When the bell rang students back to Savannah's Beach High School this weeks, students and faculty came back to the news that the long-struggling school -- filled with poor and at-risk students -- now acutally leads the district in some tests. That's a big change from just a few years ago -- when ambivalent students took failure for granted.
Men in hard hats dash in and out of unfinished buildings at the new Beach High School, expected to open next year. Wires dangle and wet concrete dries. The school is getting new buildings to match its new attitude. Only a few years ago, Beach was listed as one of the state's worst-performing schools. Now fourth-generation Beach High graduate Sebrina Caldwell says, there's hope in the air.
"I am so proud to be a Beach High alumni and have my daughter go to this school," Caldwell says.
Beach failed to meet state standards seven years in a row before officials decided to do something radical. They asked for and received a $3 million grant, one of the first in an Obama administration school improvement policy. To get the money, the district replaced half the staff two years ago. The upheaval made national headlines and upset many teachers. But it introduced Savannah to a young, energetic new principal, Derrick Muhammad.
"Everything counts," Muhammad says.
The dapper, fast-talking and ever-optimistic educator gestures enthusiastically as he walks down the cinder block hallways of the aging, present school structure.
"We give a lot of benchmark assessments," he says. "So every two or three weeks, give an assessment see where they're doing and then we'll regroup those students on ability."
Muhammad gets a lot of credit for the school's turnaround. But he insists, his reforms are nothing new, just old-fashioned, well-known ideas that are actually implemented. These include, "If a student isn't learning, give them extra help," in this case, after-school tutorials.
"I have a policy here that if a student fails a test, they can make up that test because to me, it's not when they know it if it's the know it," Muhammad says. "But here at Beach, if today I take a test and I fail, I do have to come to tutorials first, mandatory tutorials, then I can make that assessment up."
Teachers get extra training. And every student is tracked in a "data room."
When you walk into the room, an ordinary classroom, hundreds of color-coded cards are tacked up on the walls in a detailed snapshot of each student's success or failure.
"When you come into the room, you'll see four big areas and each area is separated by grade level," he says. " And on these backgrounds we have 3x5 index cards and these index cards represent every single student."
The cards note areas of concern and milestones of success with exclamation points. Asked randomly about a few of the cards, Muhammad seemed to know each students' story personally. The school's transformation isn't rare. Many schools have turned around using the same federal model as Beach.
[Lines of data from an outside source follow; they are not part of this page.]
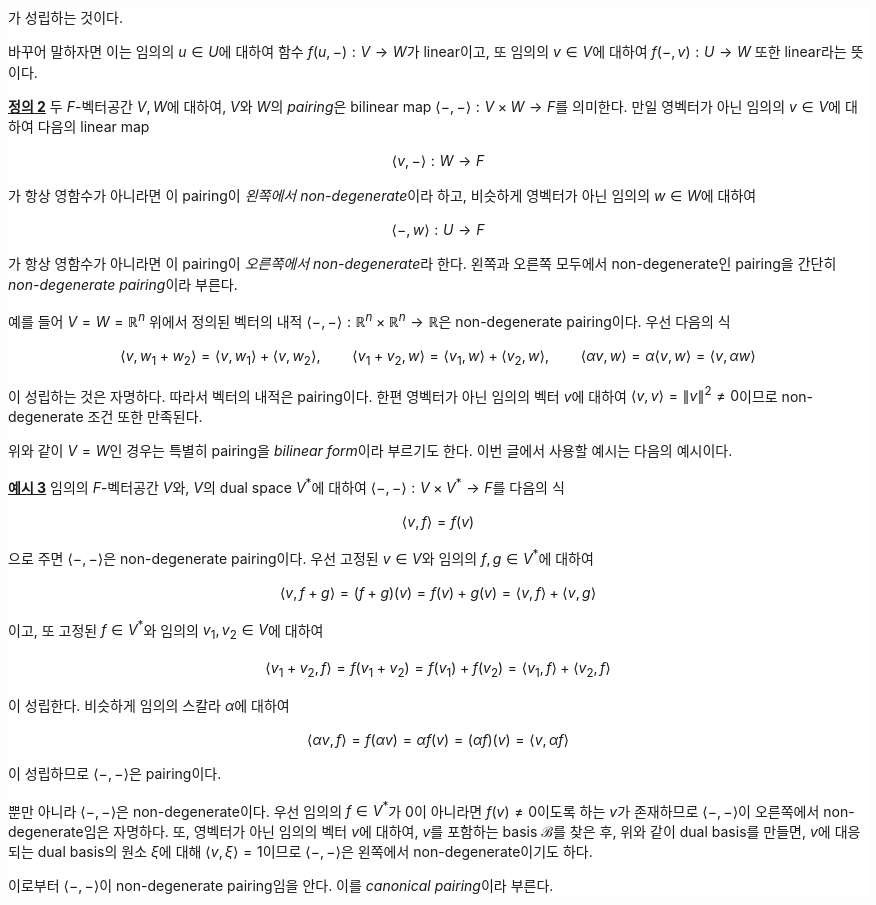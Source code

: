 가 성립하는 것이다.

</div>

바꾸어 말하자면 이는 임의의 $u\in U$에 대하여 함수 $f(u,-):V\rightarrow W$가 linear이고, 또 임의의 $v\in V$에 대하여 $f(-,v):U\rightarrow W$ 또한 linear라는 뜻이다. 

<div class="definition" markdown="1">

<ins id="df2">**정의 2**</ins> 두 $F$-벡터공간 $V,W$에 대하여, $V$와 $W$의 *pairing*은 bilinear map $\langle -,-\rangle:V\times W\rightarrow F$를 의미한다. 만일 영벡터가 아닌 임의의 $v\in V$에 대하여 다음의 linear map

$$\langle v,-\rangle: W\rightarrow F$$

가 항상 영함수가 아니라면 이 pairing이 *왼쪽에서 non-degenerate*이라 하고, 비슷하게 영벡터가 아닌 임의의 $w\in W$에 대하여

$$\langle -,w\rangle:U\rightarrow F$$

가 항상 영함수가 아니라면 이 pairing이 *오른쪽에서 non-degenerate*라 한다. 왼쪽과 오른쪽 모두에서 non-degenerate인 pairing을 간단히 *non-degenerate pairing*이라 부른다.

</div>

예를 들어 $V=W=\mathbb{R}^n$ 위에서 정의된 벡터의 내적 $\langle -,-\rangle:\mathbb{R}^n\times\mathbb{R}^n\rightarrow\mathbb{R}$은 non-degenerate pairing이다. 우선 다음의 식

$$\langle v,w_1+w_2\rangle=\langle v,w_1\rangle+\langle v,w_2\rangle,\qquad \langle v_1+v_2,w\rangle=\langle v_1,w\rangle+\langle v_2,w\rangle,\qquad \langle\alpha v,w\rangle=\alpha\langle v,w\rangle=\langle v,\alpha w\rangle$$

이 성립하는 것은 자명하다. 따라서 벡터의 내적은 pairing이다. 한편 영벡터가 아닌 임의의 벡터 $v$에 대하여 $\langle v,v\rangle=\lVert v\rVert^2\neq 0$이므로 non-degenerate 조건 또한 만족된다. 

위와 같이 $V=W$인 경우는 특별히 pairing을 *bilinear form*이라 부르기도 한다. 이번 글에서 사용할 예시는 다음의 예시이다.

<div class="example" markdown="1">

<ins id="ex3">**예시 3**</ins> 임의의 $F$-벡터공간 $V$와, $V$의 dual space $V^\ast$에 대하여 $\langle-,-\rangle:V\times V^\ast\rightarrow F$를 다음의 식

$$\langle v,f\rangle=f(v)$$

으로 주면 $\langle-,-\rangle$은 non-degenerate pairing이다. 우선 고정된 $v\in V$와 임의의 $f,g\in V^\ast$에 대하여

$$\langle v,f+g\rangle=(f+g)(v)=f(v)+g(v)=\langle v,f\rangle+\langle v,g\rangle$$

이고, 또 고정된 $f\in V^\ast$와 임의의 $v_1,v_2\in V$에 대하여

$$\langle v_1+v_2,f\rangle=f(v_1+v_2)=f(v_1)+f(v_2)=\langle v_1,f\rangle+\langle v_2,f\rangle$$

이 성립한다. 비슷하게 임의의 스칼라 $\alpha$에 대하여

$$\langle \alpha v,f\rangle=f(\alpha v)=\alpha f(v)=(\alpha f)(v)=\langle v,\alpha f\rangle$$

이 성립하므로 $\langle -, -\rangle$은 pairing이다. 

뿐만 아니라 $\langle -,-\rangle$은 non-degenerate이다. 우선 임의의 $f\in V^\ast$가 0이 아니라면 $f(v)\neq 0$이도록 하는 $v$가 존재하므로 $\langle -,-\rangle$이 오른쪽에서 non-degenerate임은 자명하다. 또, 영벡터가 아닌 임의의 벡터 $v$에 대하여, $v$를 포함하는 basis $\mathcal{B}$를 찾은 후, 위와 같이 dual basis를 만들면, $v$에 대응되는 dual basis의 원소 $\xi$에 대해 $\langle v,\xi\rangle=1$이므로 $\langle-,-\rangle$은 왼쪽에서 non-degenerate이기도 하다. 

이로부터 $\langle-,-\rangle$이 non-degenerate pairing임을 안다. 이를 *canonical pairing*이라 부른다.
But Maria Ferguson of the Washington, D.C. based Center for Education Policy says, those schools are usually in elementary and middle grades.
"It's always really interesting to me to hear feedback about a positive turnaround model at a high school because high is a difficult thing," Ferguson says. "It's a lot more difficult to turnaround a high school."
End-of-Course Tests released earlier this year show scores in Math Two improved 50% to a 63% pass rate, exceeding state targets. Other subjects also improved by double digits. But keeping the results going will be tough. Both federal and state officials are raising expectations and changing measurements of success. And that's before everyone finds their way around a new building.